■ Problem
Leave the pictures out and return every line below exactly.

■ Entries shown
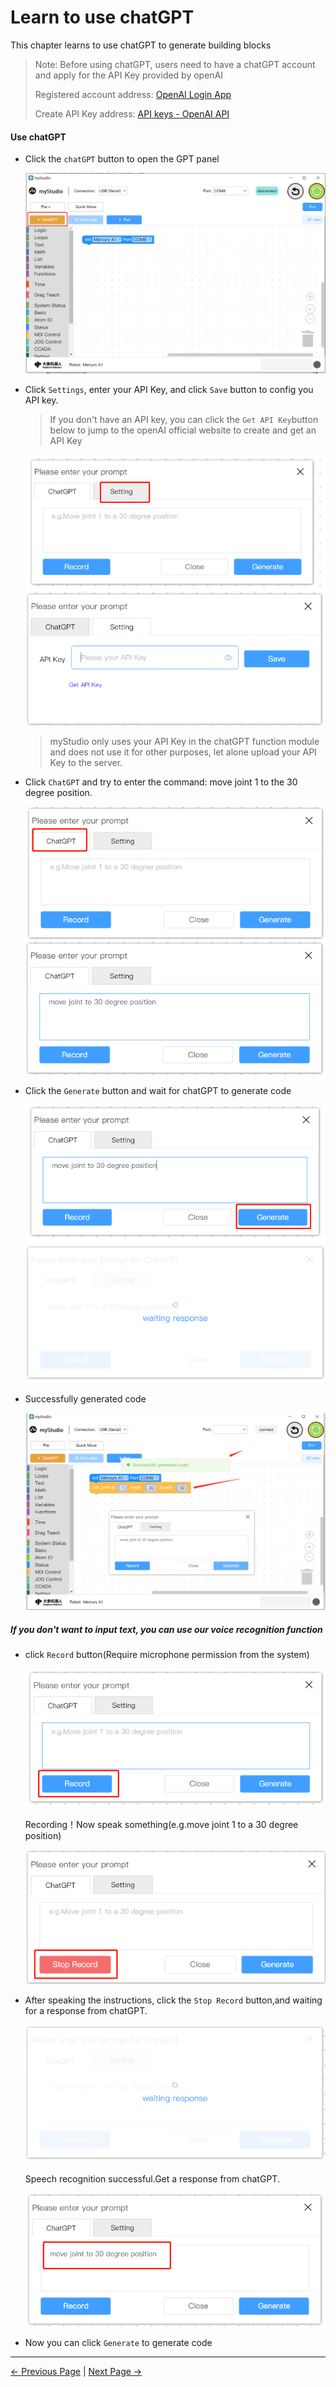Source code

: # Learn to use chatGPT

This chapter learns to use chatGPT to generate building blocks

>Note: Before using chatGPT, users need to have a chatGPT account and apply for the API Key provided by openAI
>
>Registered account address: [OpenAI Login App](https://chat.openai.com/auth/login)
>
>Create API Key address: [API keys - OpenAI API](https://platform.openai.com/api-keys)



#### Use chatGPT

- Click the `chatGPT` button to open the GPT panel

  <img src="..\..\..\..\resources\5-BasicApplication\5.2-ApplicationUse\5.2.1-mystudio\1-myblockly\images\chatGPT\1.png" />






- Click `Settings`, enter your API Key, and click `Save` button to config you API key.

  > If you don't have an API key, you can click the `Get API Key`button below to jump to the openAI official website to create and get an API Key

  <img src="..\..\..\..\resources\5-BasicApplication\5.2-ApplicationUse\5.2.1-mystudio\1-myblockly\images\chatGPT\2.png" />

  <img src="..\..\..\..\resources\5-BasicApplication\5.2-ApplicationUse\5.2.1-mystudio\1-myblockly\images\chatGPT\3.png" />









  > myStudio only uses your API Key in the chatGPT function module and does not use it for other purposes, let alone upload your API Key to the server.



- Click `ChatGPT` and try to enter the command: move joint 1  to the 30 degree position.

  <img src="..\..\..\..\resources\5-BasicApplication\5.2-ApplicationUse\5.2.1-mystudio\1-myblockly\images\chatGPT\4.png" />

  <img src="..\..\..\..\resources\5-BasicApplication\5.2-ApplicationUse\5.2.1-mystudio\1-myblockly\images\chatGPT\5.png" />





- Click the `Generate` button and wait for chatGPT to generate code

  <img src="..\..\..\..\resources\5-BasicApplication\5.2-ApplicationUse\5.2.1-mystudio\1-myblockly\images\chatGPT\generate_btn.png" />

  <img src="..\..\..\..\resources\5-BasicApplication\5.2-ApplicationUse\5.2.1-mystudio\1-myblockly\images\chatGPT\waiting_generate.png" />


- Successfully generated code

  <img src="..\..\..\..\resources\5-BasicApplication\5.2-ApplicationUse\5.2.1-mystudio\1-myblockly\images\chatGPT\generate_success.png" />







##### If you don't want to input text, you can use our voice recognition function

- click  `Record` button(Require microphone permission from the system)

  <img src="..\..\..\..\resources\5-BasicApplication\5.2-ApplicationUse\5.2.1-mystudio\1-myblockly\images\chatGPT\record_btn.png" />

  Recording！Now speak something(e.g.move joint 1 to a 30 degree position)

  <img src="..\..\..\..\resources\5-BasicApplication\5.2-ApplicationUse\5.2.1-mystudio\1-myblockly\images\chatGPT\recording.png" />





- After speaking the instructions, click the `Stop Record` button,and waiting for a response from chatGPT.

  <img src="..\..\..\..\resources\5-BasicApplication\5.2-ApplicationUse\5.2.1-mystudio\1-myblockly\images\chatGPT\waiting_record_response.png" />

  Speech recognition successful.Get a response from chatGPT.

  <img src="..\..\..\..\resources\5-BasicApplication\5.2-ApplicationUse\5.2.1-mystudio\1-myblockly\images\chatGPT\record_response.png" />



- Now you can click `Generate` to generate code






















---

[← Previous Page](./4-quickMove.md) | [Next Page →](./6-singleStep.md)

■ Reply
Source code

: # Learn to use chatGPT

This chapter learns to use chatGPT to generate building blocks

>Note: Before using chatGPT, users need to have a chatGPT account and apply for the API Key provided by openAI
>
>Registered account address: [OpenAI Login App](https://chat.openai.com/auth/login)
>
>Create API Key address: [API keys - OpenAI API](https://platform.openai.com/api-keys)



#### Use chatGPT

- Click the `chatGPT` button to open the GPT panel

  <img src="..\..\..\..\resources\5-BasicApplication\5.2-ApplicationUse\5.2.1-mystudio\1-myblockly\images\chatGPT\1.png" />






- Click `Settings`, enter your API Key, and click `Save` button to config you API key.

  > If you don't have an API key, you can click the `Get API Key`button below to jump to the openAI official website to create and get an API Key

  <img src="..\..\..\..\resources\5-BasicApplication\5.2-ApplicationUse\5.2.1-mystudio\1-myblockly\images\chatGPT\2.png" />

  <img src="..\..\..\..\resources\5-BasicApplication\5.2-ApplicationUse\5.2.1-mystudio\1-myblockly\images\chatGPT\3.png" />









  > myStudio only uses your API Key in the chatGPT function module and does not use it for other purposes, let alone upload your API Key to the server.



- Click `ChatGPT` and try to enter the command: move joint 1  to the 30 degree position.

  <img src="..\..\..\..\resources\5-BasicApplication\5.2-ApplicationUse\5.2.1-mystudio\1-myblockly\images\chatGPT\4.png" />

  <img src="..\..\..\..\resources\5-BasicApplication\5.2-ApplicationUse\5.2.1-mystudio\1-myblockly\images\chatGPT\5.png" />





- Click the `Generate` button and wait for chatGPT to generate code

  <img src="..\..\..\..\resources\5-BasicApplication\5.2-ApplicationUse\5.2.1-mystudio\1-myblockly\images\chatGPT\generate_btn.png" />

  <img src="..\..\..\..\resources\5-BasicApplication\5.2-ApplicationUse\5.2.1-mystudio\1-myblockly\images\chatGPT\waiting_generate.png" />


- Successfully generated code

  <img src="..\..\..\..\resources\5-BasicApplication\5.2-ApplicationUse\5.2.1-mystudio\1-myblockly\images\chatGPT\generate_success.png" />







##### If you don't want to input text, you can use our voice recognition function

- click  `Record` button(Require microphone permission from the system)

  <img src="..\..\..\..\resources\5-BasicApplication\5.2-ApplicationUse\5.2.1-mystudio\1-myblockly\images\chatGPT\record_btn.png" />

  Recording！Now speak something(e.g.move joint 1 to a 30 degree position)

  <img src="..\..\..\..\resources\5-BasicApplication\5.2-ApplicationUse\5.2.1-mystudio\1-myblockly\images\chatGPT\recording.png" />





- After speaking the instructions, click the `Stop Record` button,and waiting for a response from chatGPT.

  <img src="..\..\..\..\resources\5-BasicApplication\5.2-ApplicationUse\5.2.1-mystudio\1-myblockly\images\chatGPT\waiting_record_response.png" />

  Speech recognition successful.Get a response from chatGPT.

  <img src="..\..\..\..\resources\5-BasicApplication\5.2-ApplicationUse\5.2.1-mystudio\1-myblockly\images\chatGPT\record_response.png" />



- Now you can click `Generate` to generate code






















---

[← Previous Page](./4-quickMove.md) | [Next Page →](./6-singleStep.md)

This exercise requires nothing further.